The LOPO-CV yielded the following performance metrics: accuracy of 0.74, sensitivity of 0.95, specificity of 0.59, positive predictive value (PPV) of 0.63, and negative predictive value (NPV) of 0.94. These results confirm the model’s ability to reliably identify true positive cases while maintaining acceptable performance in ruling out false negatives, which is particularly relevant in clinical decision-making.
3.1. Leave-One-Patient-Out Cross-Validation (LOPO-CV)
As mentioned above, the model was evaluated on an independent test set consisting of 12 cases, derived from a total dataset of 60 patterns, and using various metrics, as shown below. All training converges on the following results.
The ROC analysis (Figure 5) yielded an AUC of 0.80 (95% CI: 0.47–1.00), while the precision–recall analysis (Figure 6) showed an AUC of 0.83 (95% CI: 0.49–1.00). These values suggest acceptable discrimination. However, the wide confidence intervals, extending from values close to chance level to near-perfect classification, reflect the uncertainty arising from the limited test set size.
Figure 5.
ROC curve on the test set.
Figure 6.
Precision–recall–r curve on the test set.

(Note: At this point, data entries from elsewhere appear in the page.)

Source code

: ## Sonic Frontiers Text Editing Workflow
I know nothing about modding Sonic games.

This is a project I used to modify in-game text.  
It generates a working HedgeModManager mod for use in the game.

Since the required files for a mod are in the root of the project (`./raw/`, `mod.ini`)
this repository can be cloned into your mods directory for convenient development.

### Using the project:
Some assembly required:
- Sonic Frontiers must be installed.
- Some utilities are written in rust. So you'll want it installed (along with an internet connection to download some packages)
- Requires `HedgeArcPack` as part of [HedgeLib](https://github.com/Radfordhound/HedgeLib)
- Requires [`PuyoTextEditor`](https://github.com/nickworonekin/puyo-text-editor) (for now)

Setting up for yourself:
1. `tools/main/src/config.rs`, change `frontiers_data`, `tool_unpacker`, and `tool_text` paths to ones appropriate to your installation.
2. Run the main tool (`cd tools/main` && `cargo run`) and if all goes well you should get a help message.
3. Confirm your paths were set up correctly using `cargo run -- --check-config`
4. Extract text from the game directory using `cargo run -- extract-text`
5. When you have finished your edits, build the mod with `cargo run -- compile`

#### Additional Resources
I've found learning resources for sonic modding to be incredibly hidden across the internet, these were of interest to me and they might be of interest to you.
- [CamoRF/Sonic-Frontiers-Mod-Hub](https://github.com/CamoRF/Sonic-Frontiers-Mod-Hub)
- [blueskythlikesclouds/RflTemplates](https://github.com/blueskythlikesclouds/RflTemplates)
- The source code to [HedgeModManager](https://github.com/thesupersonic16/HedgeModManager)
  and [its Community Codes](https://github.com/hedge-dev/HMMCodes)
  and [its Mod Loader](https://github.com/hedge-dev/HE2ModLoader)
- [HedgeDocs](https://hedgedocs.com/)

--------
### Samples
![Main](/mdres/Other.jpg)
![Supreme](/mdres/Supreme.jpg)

The confusion matrix (Figure 7) showed six true positives, four true negatives, two false positives, and no false negatives. Derived performance indices included an accuracy of 0.83, sensitivity of 1.00, specificity of 0.67, positive predictive value (PPV) of 0.75, and negative predictive value (NPV) of 1.00. These results indicate that the model successfully identified all positive cases, but at the expense of some false positive predictions.
Figure 7.
Confusion matrix on the test set.
The reliability diagram (Figure 8) suggested that predicted probabilities were broadly aligned with observed frequencies. The Brier score of 0.18 confirmed moderate calibration, though this finding must be interpreted with caution due to the limited number of observations in the test set.
Figure 8.
Reliability diagram on the test set.
Finally, decision curve analysis (DCA, Figure 9) indicated that the model may provide a net clinical benefit across a range of threshold probabilities, further supporting its potential utility. Nevertheless, as with other analyses, the small test set limits the robustness of these conclusions.
Figure 9.
Decision curve on test set.
Table 3.
Metrics with 95% confidence interval (CI) (bootstrap on test).
Table 4.
Best parameters in model selection.
3.2. Radiomic Feature Interpretability and Clinical Relevance
The linear SVM model trained without PCA (Figure 10) preserves the original radiomic features, allowing direct clinical interpretation. Among the most influential features in distinguishing tumor recurrence from radiation necrosis are texture descriptors (e.g., GLCM, and NGTDM) and shape-based metrics. These features are clinically meaningful: necrotic lesions typically present with irregular morphologies and heterogeneous signal patterns, while recurrent tumors tend to be more homogeneous and spherical.
Figure 10.
SVM model without PCA.
In contrast, when PCA (Figure 11) is applied, the model operates on transformed principal components rather than the original features. Although this approach reduces dimensionality and may enhance generalization, it limits direct interpretability. The top principal components capture most of the variance in the dataset, but their clinical meaning is less transparent.
Figure 11.
SVM model with PCA.
To support interpretability, a SHAP-inspired analysis was performed, confirming that texture and shape features are key drivers in the classification task. These insights can assist clinicians in understanding the model’s decision-making process and facilitate the integration of radiomics into clinical workflows.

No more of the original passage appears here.